◆ WORK REQUEST: Copy the listing below exactly, but skip the pictures.

◆ EXCERPTED DATA:
= = =
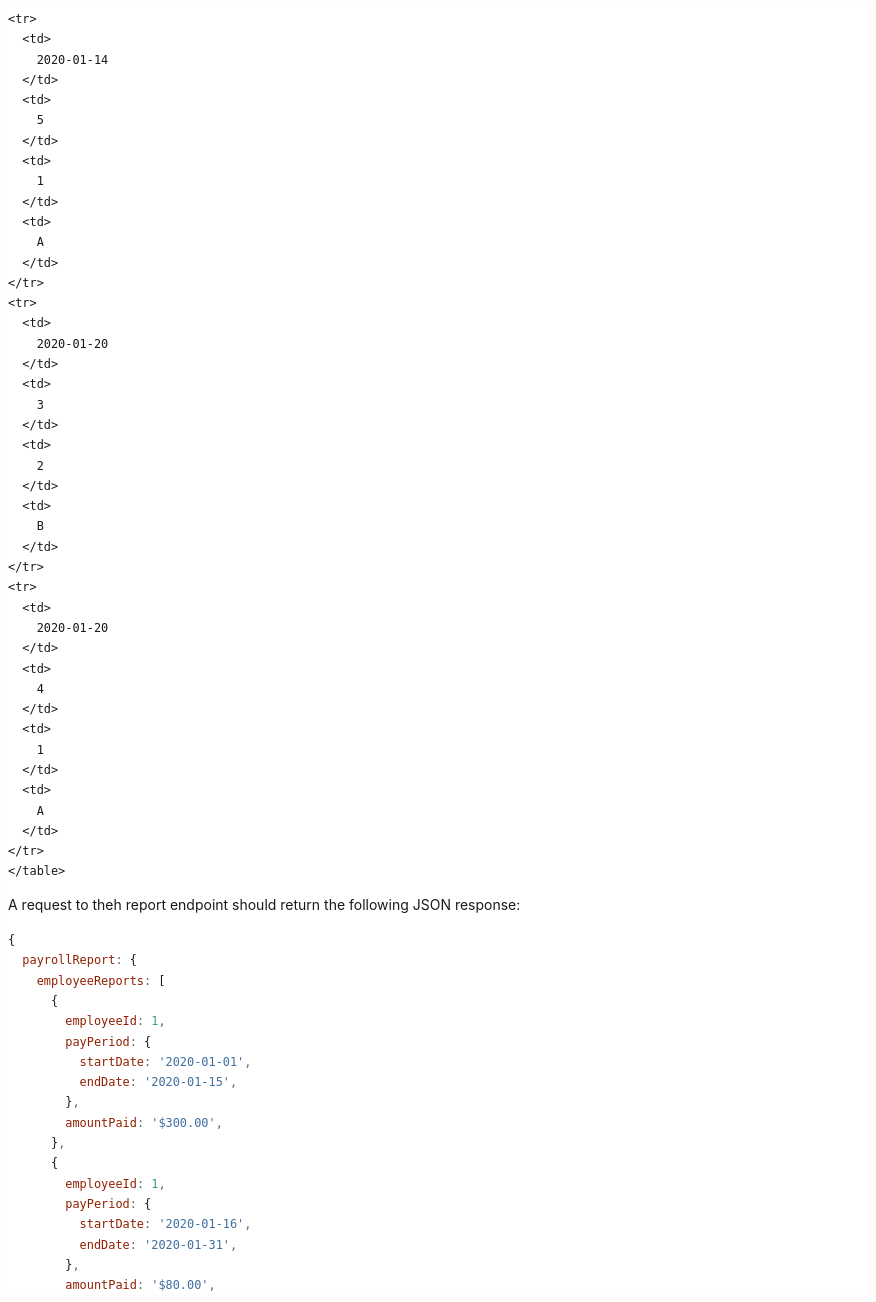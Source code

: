     <tr>
      <td>
        2020-01-14
      </td>
      <td>
        5
      </td>
      <td>
        1
      </td>
      <td>
        A
      </td>
    </tr>
    <tr>
      <td>
        2020-01-20
      </td>
      <td>
        3
      </td>
      <td>
        2
      </td>
      <td>
        B
      </td>
    </tr>
    <tr>
      <td>
        2020-01-20
      </td>
      <td>
        4
      </td>
      <td>
        1
      </td>
      <td>
        A
      </td>
    </tr>
    </table>

   A request to theh report endpoint should return the following JSON response:

   ```javascript
   {
     payrollReport: {
       employeeReports: [
         {
           employeeId: 1,
           payPeriod: {
             startDate: '2020-01-01',
             endDate: '2020-01-15',
           },
           amountPaid: '$300.00',
         },
         {
           employeeId: 1,
           payPeriod: {
             startDate: '2020-01-16',
             endDate: '2020-01-31',
           },
           amountPaid: '$80.00',
   ```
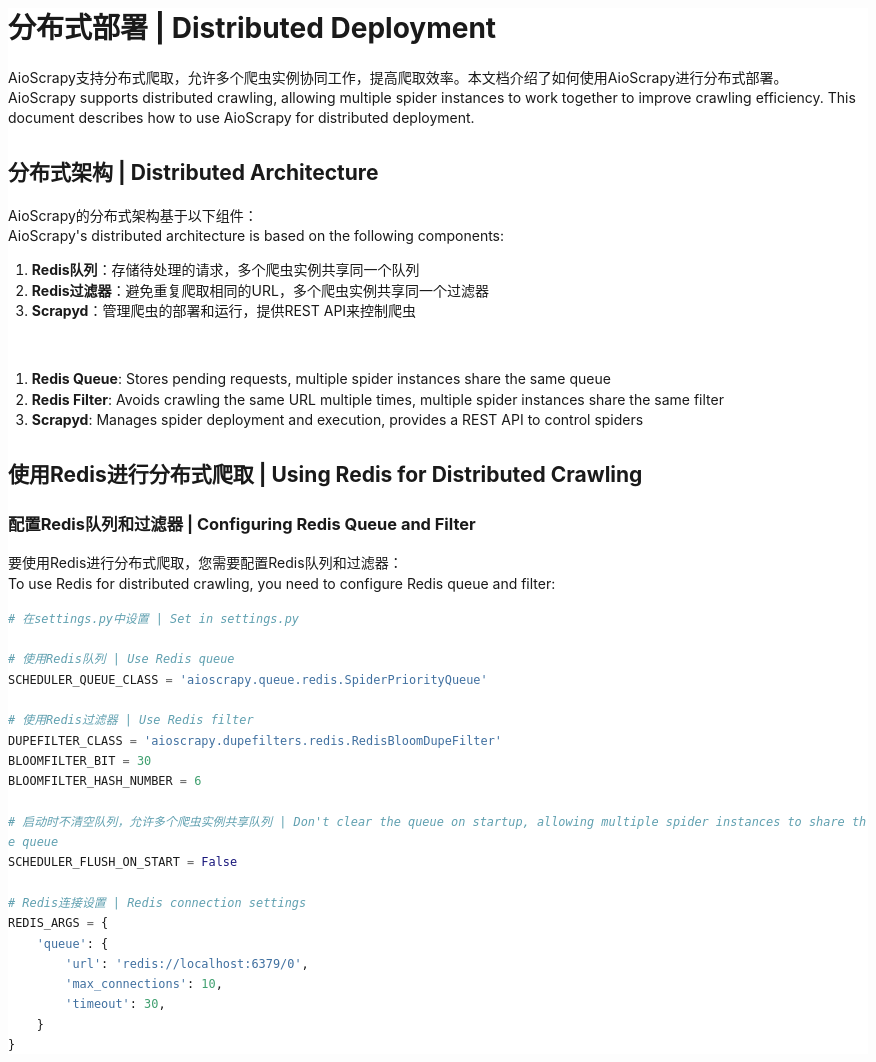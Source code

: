 # 分布式部署 | Distributed Deployment

AioScrapy支持分布式爬取，允许多个爬虫实例协同工作，提高爬取效率。本文档介绍了如何使用AioScrapy进行分布式部署。</br>
AioScrapy supports distributed crawling, allowing multiple spider instances to work together to improve crawling efficiency. This document describes how to use AioScrapy for distributed deployment.

## 分布式架构 | Distributed Architecture

AioScrapy的分布式架构基于以下组件：</br>
AioScrapy's distributed architecture is based on the following components:

1. **Redis队列**：存储待处理的请求，多个爬虫实例共享同一个队列
2. **Redis过滤器**：避免重复爬取相同的URL，多个爬虫实例共享同一个过滤器
3. **Scrapyd**：管理爬虫的部署和运行，提供REST API来控制爬虫

</br>

1. **Redis Queue**: Stores pending requests, multiple spider instances share the same queue
2. **Redis Filter**: Avoids crawling the same URL multiple times, multiple spider instances share the same filter
3. **Scrapyd**: Manages spider deployment and execution, provides a REST API to control spiders

## 使用Redis进行分布式爬取 | Using Redis for Distributed Crawling
### 配置Redis队列和过滤器 | Configuring Redis Queue and Filter

要使用Redis进行分布式爬取，您需要配置Redis队列和过滤器：</br>
To use Redis for distributed crawling, you need to configure Redis queue and filter:

```python
# 在settings.py中设置 | Set in settings.py

# 使用Redis队列 | Use Redis queue
SCHEDULER_QUEUE_CLASS = 'aioscrapy.queue.redis.SpiderPriorityQueue'

# 使用Redis过滤器 | Use Redis filter
DUPEFILTER_CLASS = 'aioscrapy.dupefilters.redis.RedisBloomDupeFilter'
BLOOMFILTER_BIT = 30
BLOOMFILTER_HASH_NUMBER = 6

# 启动时不清空队列，允许多个爬虫实例共享队列 | Don't clear the queue on startup, allowing multiple spider instances to share the queue
SCHEDULER_FLUSH_ON_START = False

# Redis连接设置 | Redis connection settings
REDIS_ARGS = {
    'queue': {
        'url': 'redis://localhost:6379/0',
        'max_connections': 10,
        'timeout': 30,
    }
}

```
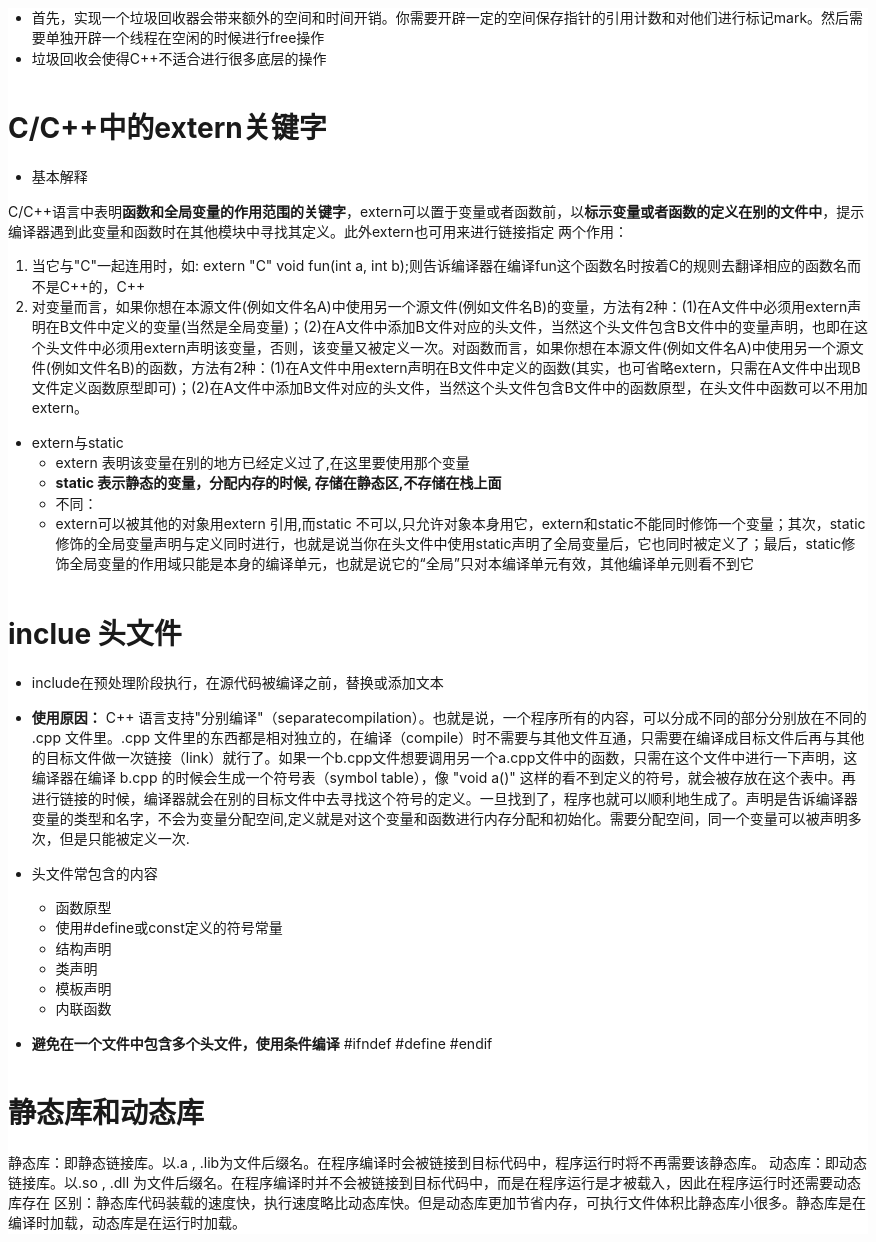 * 首先，实现一个垃圾回收器会带来额外的空间和时间开销。你需要开辟一定的空间保存指针的引用计数和对他们进行标记mark。然后需要单独开辟一个线程在空闲的时候进行free操作
* 垃圾回收会使得C++不适合进行很多底层的操作

# C/C++中的extern关键字
* 基本解释

C/C++语言中表明**函数和全局变量的作用范围的关键字**，extern可以置于变量或者函数前，以**标示变量或者函数的定义在别的文件中**，提示编译器遇到此变量和函数时在其他模块中寻找其定义。此外extern也可用来进行链接指定
两个作用：

1. 当它与"C"一起连用时，如: extern "C" void fun(int a, int b);则告诉编译器在编译fun这个函数名时按着C的规则去翻译相应的函数名而不是C++的，C++
2. 对变量而言，如果你想在本源文件(例如文件名A)中使用另一个源文件(例如文件名B)的变量，方法有2种：(1)在A文件中必须用extern声明在B文件中定义的变量(当然是全局变量)；(2)在A文件中添加B文件对应的头文件，当然这个头文件包含B文件中的变量声明，也即在这个头文件中必须用extern声明该变量，否则，该变量又被定义一次。对函数而言，如果你想在本源文件(例如文件名A)中使用另一个源文件(例如文件名B)的函数，方法有2种：(1)在A文件中用extern声明在B文件中定义的函数(其实，也可省略extern，只需在A文件中出现B文件定义函数原型即可)；(2)在A文件中添加B文件对应的头文件，当然这个头文件包含B文件中的函数原型，在头文件中函数可以不用加extern。

* extern与static
  * extern 表明该变量在别的地方已经定义过了,在这里要使用那个变量
  *  **static 表示静态的变量，分配内存的时候, 存储在静态区,不存储在栈上面**
  *  不同：
    * extern可以被其他的对象用extern 引用,而static 不可以,只允许对象本身用它，extern和static不能同时修饰一个变量；其次，static修饰的全局变量声明与定义同时进行，也就是说当你在头文件中使用static声明了全局变量后，它也同时被定义了；最后，static修饰全局变量的作用域只能是本身的编译单元，也就是说它的“全局”只对本编译单元有效，其他编译单元则看不到它

# inclue 头文件

* include在预处理阶段执行，在源代码被编译之前，替换或添加文本
* **使用原因：**
C++ 语言支持"分别编译"（separatecompilation）。也就是说，一个程序所有的内容，可以分成不同的部分分别放在不同的 .cpp 文件里。.cpp 文件里的东西都是相对独立的，在编译（compile）时不需要与其他文件互通，只需要在编译成目标文件后再与其他的目标文件做一次链接（link）就行了。如果一个b.cpp文件想要调用另一个a.cpp文件中的函数，只需在这个文件中进行一下声明，这编译器在编译 b.cpp 的时候会生成一个符号表（symbol table），像 "void a()" 这样的看不到定义的符号，就会被存放在这个表中。再进行链接的时候，编译器就会在别的目标文件中去寻找这个符号的定义。一旦找到了，程序也就可以顺利地生成了。声明是告诉编译器变量的类型和名字，不会为变量分配空间,定义就是对这个变量和函数进行内存分配和初始化。需要分配空间，同一个变量可以被声明多次，但是只能被定义一次.

* 头文件常包含的内容
    * 函数原型
    * 使用#define或const定义的符号常量
    * 结构声明
    * 类声明
    * 模板声明
    * 内联函数

* **避免在一个文件中包含多个头文件，使用条件编译**
#ifndef
#define
#endif
# 静态库和动态库
静态库：即静态链接库。以.a , .lib为文件后缀名。在程序编译时会被链接到目标代码中，程序运行时将不再需要该静态库。
动态库：即动态链接库。以.so , .dll 为文件后缀名。在程序编译时并不会被链接到目标代码中，而是在程序运行是才被载入，因此在程序运行时还需要动态库存在
区别：静态库代码装载的速度快，执行速度略比动态库快。但是动态库更加节省内存，可执行文件体积比静态库小很多。静态库是在编译时加载，动态库是在运行时加载。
= = =
◆ TASK RESULT:
Source code

:     <tr>
      <td>
        2020-01-14
      </td>
      <td>
        5
      </td>
      <td>
        1
      </td>
      <td>
        A
      </td>
    </tr>
    <tr>
      <td>
        2020-01-20
      </td>
      <td>
        3
      </td>
      <td>
        2
      </td>
      <td>
        B
      </td>
    </tr>
    <tr>
      <td>
        2020-01-20
      </td>
      <td>
        4
      </td>
      <td>
        1
      </td>
      <td>
        A
      </td>
    </tr>
    </table>

   A request to theh report endpoint should return the following JSON response:

   ```javascript
   {
     payrollReport: {
       employeeReports: [
         {
           employeeId: 1,
           payPeriod: {
             startDate: '2020-01-01',
             endDate: '2020-01-15',
           },
           amountPaid: '$300.00',
         },
         {
           employeeId: 1,
           payPeriod: {
             startDate: '2020-01-16',
             endDate: '2020-01-31',
           },
           amountPaid: '$80.00',
   ```
Source code

: # 分布式部署 | Distributed Deployment

AioScrapy支持分布式爬取，允许多个爬虫实例协同工作，提高爬取效率。本文档介绍了如何使用AioScrapy进行分布式部署。</br>
AioScrapy supports distributed crawling, allowing multiple spider instances to work together to improve crawling efficiency. This document describes how to use AioScrapy for distributed deployment.

## 分布式架构 | Distributed Architecture

AioScrapy的分布式架构基于以下组件：</br>
AioScrapy's distributed architecture is based on the following components:

1. **Redis队列**：存储待处理的请求，多个爬虫实例共享同一个队列
2. **Redis过滤器**：避免重复爬取相同的URL，多个爬虫实例共享同一个过滤器
3. **Scrapyd**：管理爬虫的部署和运行，提供REST API来控制爬虫

</br>

1. **Redis Queue**: Stores pending requests, multiple spider instances share the same queue
2. **Redis Filter**: Avoids crawling the same URL multiple times, multiple spider instances share the same filter
3. **Scrapyd**: Manages spider deployment and execution, provides a REST API to control spiders

## 使用Redis进行分布式爬取 | Using Redis for Distributed Crawling
### 配置Redis队列和过滤器 | Configuring Redis Queue and Filter

要使用Redis进行分布式爬取，您需要配置Redis队列和过滤器：</br>
To use Redis for distributed crawling, you need to configure Redis queue and filter:

```python
# 在settings.py中设置 | Set in settings.py

# 使用Redis队列 | Use Redis queue
SCHEDULER_QUEUE_CLASS = 'aioscrapy.queue.redis.SpiderPriorityQueue'

# 使用Redis过滤器 | Use Redis filter
DUPEFILTER_CLASS = 'aioscrapy.dupefilters.redis.RedisBloomDupeFilter'
BLOOMFILTER_BIT = 30
BLOOMFILTER_HASH_NUMBER = 6

# 启动时不清空队列，允许多个爬虫实例共享队列 | Don't clear the queue on startup, allowing multiple spider instances to share the queue
SCHEDULER_FLUSH_ON_START = False

# Redis连接设置 | Redis connection settings
REDIS_ARGS = {
    'queue': {
        'url': 'redis://localhost:6379/0',
        'max_connections': 10,
        'timeout': 30,
    }
}

```
 * 首先，实现一个垃圾回收器会带来额外的空间和时间开销。你需要开辟一定的空间保存指针的引用计数和对他们进行标记mark。然后需要单独开辟一个线程在空闲的时候进行free操作
* 垃圾回收会使得C++不适合进行很多底层的操作

# C/C++中的extern关键字
* 基本解释

C/C++语言中表明**函数和全局变量的作用范围的关键字**，extern可以置于变量或者函数前，以**标示变量或者函数的定义在别的文件中**，提示编译器遇到此变量和函数时在其他模块中寻找其定义。此外extern也可用来进行链接指定
两个作用：

1. 当它与"C"一起连用时，如: extern "C" void fun(int a, int b);则告诉编译器在编译fun这个函数名时按着C的规则去翻译相应的函数名而不是C++的，C++
2. 对变量而言，如果你想在本源文件(例如文件名A)中使用另一个源文件(例如文件名B)的变量，方法有2种：(1)在A文件中必须用extern声明在B文件中定义的变量(当然是全局变量)；(2)在A文件中添加B文件对应的头文件，当然这个头文件包含B文件中的变量声明，也即在这个头文件中必须用extern声明该变量，否则，该变量又被定义一次。对函数而言，如果你想在本源文件(例如文件名A)中使用另一个源文件(例如文件名B)的函数，方法有2种：(1)在A文件中用extern声明在B文件中定义的函数(其实，也可省略extern，只需在A文件中出现B文件定义函数原型即可)；(2)在A文件中添加B文件对应的头文件，当然这个头文件包含B文件中的函数原型，在头文件中函数可以不用加extern。

* extern与static
  * extern 表明该变量在别的地方已经定义过了,在这里要使用那个变量
  *  **static 表示静态的变量，分配内存的时候, 存储在静态区,不存储在栈上面**
  *  不同：
    * extern可以被其他的对象用extern 引用,而static 不可以,只允许对象本身用它，extern和static不能同时修饰一个变量；其次，static修饰的全局变量声明与定义同时进行，也就是说当你在头文件中使用static声明了全局变量后，它也同时被定义了；最后，static修饰全局变量的作用域只能是本身的编译单元，也就是说它的“全局”只对本编译单元有效，其他编译单元则看不到它

# inclue 头文件

* include在预处理阶段执行，在源代码被编译之前，替换或添加文本
* **使用原因：**
C++ 语言支持"分别编译"（separatecompilation）。也就是说，一个程序所有的内容，可以分成不同的部分分别放在不同的 .cpp 文件里。.cpp 文件里的东西都是相对独立的，在编译（compile）时不需要与其他文件互通，只需要在编译成目标文件后再与其他的目标文件做一次链接（link）就行了。如果一个b.cpp文件想要调用另一个a.cpp文件中的函数，只需在这个文件中进行一下声明，这编译器在编译 b.cpp 的时候会生成一个符号表（symbol table），像 "void a()" 这样的看不到定义的符号，就会被存放在这个表中。再进行链接的时候，编译器就会在别的目标文件中去寻找这个符号的定义。一旦找到了，程序也就可以顺利地生成了。声明是告诉编译器变量的类型和名字，不会为变量分配空间,定义就是对这个变量和函数进行内存分配和初始化。需要分配空间，同一个变量可以被声明多次，但是只能被定义一次.

* 头文件常包含的内容
    * 函数原型
    * 使用#define或const定义的符号常量
    * 结构声明
    * 类声明
    * 模板声明
    * 内联函数

* **避免在一个文件中包含多个头文件，使用条件编译**
#ifndef
#define
#endif
# 静态库和动态库
静态库：即静态链接库。以.a , .lib为文件后缀名。在程序编译时会被链接到目标代码中，程序运行时将不再需要该静态库。
动态库：即动态链接库。以.so , .dll 为文件后缀名。在程序编译时并不会被链接到目标代码中，而是在程序运行是才被载入，因此在程序运行时还需要动态库存在
区别：静态库代码装载的速度快，执行速度略比动态库快。但是动态库更加节省内存，可执行文件体积比静态库小很多。静态库是在编译时加载，动态库是在运行时加载。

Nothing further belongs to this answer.